We all have limiting beliefs that keep us from reaching our goals and even dreaming our dreams. When I was twelve, I had a conversation with an adviser about my desire to be a professional piano player when I grew up. I was told if I wanted that I should have started years ago, I needed to seriously consider something else. Two common limiting beliefs were apparent in this advice. The first is that belief that we are either born gifted or not gifted. The second was that you can’t make a living as a musician.
No matter what you think about the viability of the music profession, we have all ran up against the “not gifted” road block.
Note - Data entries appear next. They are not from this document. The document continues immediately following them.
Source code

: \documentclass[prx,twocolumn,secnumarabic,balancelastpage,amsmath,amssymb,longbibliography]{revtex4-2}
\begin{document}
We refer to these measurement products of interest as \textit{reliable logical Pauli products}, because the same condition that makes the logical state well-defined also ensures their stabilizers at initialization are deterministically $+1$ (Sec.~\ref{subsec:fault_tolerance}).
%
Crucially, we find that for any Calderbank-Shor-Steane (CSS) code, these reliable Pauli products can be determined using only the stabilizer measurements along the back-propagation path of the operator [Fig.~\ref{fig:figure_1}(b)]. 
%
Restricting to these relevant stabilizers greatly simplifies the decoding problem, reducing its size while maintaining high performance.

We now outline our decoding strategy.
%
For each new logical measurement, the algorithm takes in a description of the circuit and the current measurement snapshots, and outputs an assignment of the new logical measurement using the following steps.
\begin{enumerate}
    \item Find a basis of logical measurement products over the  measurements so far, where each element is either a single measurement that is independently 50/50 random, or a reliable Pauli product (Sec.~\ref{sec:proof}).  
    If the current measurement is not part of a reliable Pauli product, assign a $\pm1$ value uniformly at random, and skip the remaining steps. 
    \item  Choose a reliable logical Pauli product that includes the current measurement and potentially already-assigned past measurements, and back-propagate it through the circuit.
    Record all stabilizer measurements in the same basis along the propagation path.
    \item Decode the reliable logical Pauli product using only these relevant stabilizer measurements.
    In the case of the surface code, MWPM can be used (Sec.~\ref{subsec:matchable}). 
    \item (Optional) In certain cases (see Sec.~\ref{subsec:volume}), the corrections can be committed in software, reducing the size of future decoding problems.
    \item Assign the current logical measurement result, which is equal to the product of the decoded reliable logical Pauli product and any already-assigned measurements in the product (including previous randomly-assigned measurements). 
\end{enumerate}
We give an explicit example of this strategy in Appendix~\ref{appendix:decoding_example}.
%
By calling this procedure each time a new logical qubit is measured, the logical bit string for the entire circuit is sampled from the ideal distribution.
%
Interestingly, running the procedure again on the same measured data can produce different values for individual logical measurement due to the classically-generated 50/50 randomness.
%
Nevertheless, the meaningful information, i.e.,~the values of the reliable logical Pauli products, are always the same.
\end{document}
My husband, ironically a gifted musician trying to make a living as a guitar player, held the same limiting belief that you were either born with talent and you couldn’t learn it. Of course, he knew he was gifted but he believed he was just born that way. We had this argument all the time. I had the opportunity to watch his “giftedness” grow over the years. It didn’t just grow like a seed that falls into the soil grows into a tree. His playing got better over the years because he kept playing. He played every day. He listened to songs and imitated the guitar players he listened to. There was not a day that went by when he didn’t at least listen to a guitar lick but most days he picked up that guitar and played. And by the way, he was twelve when he got his first guitar and started learning to play. He was passionate about playing guitar, he thought about it all the time, he was focused, and he practiced every day. So yea, you could say he was born with the gift.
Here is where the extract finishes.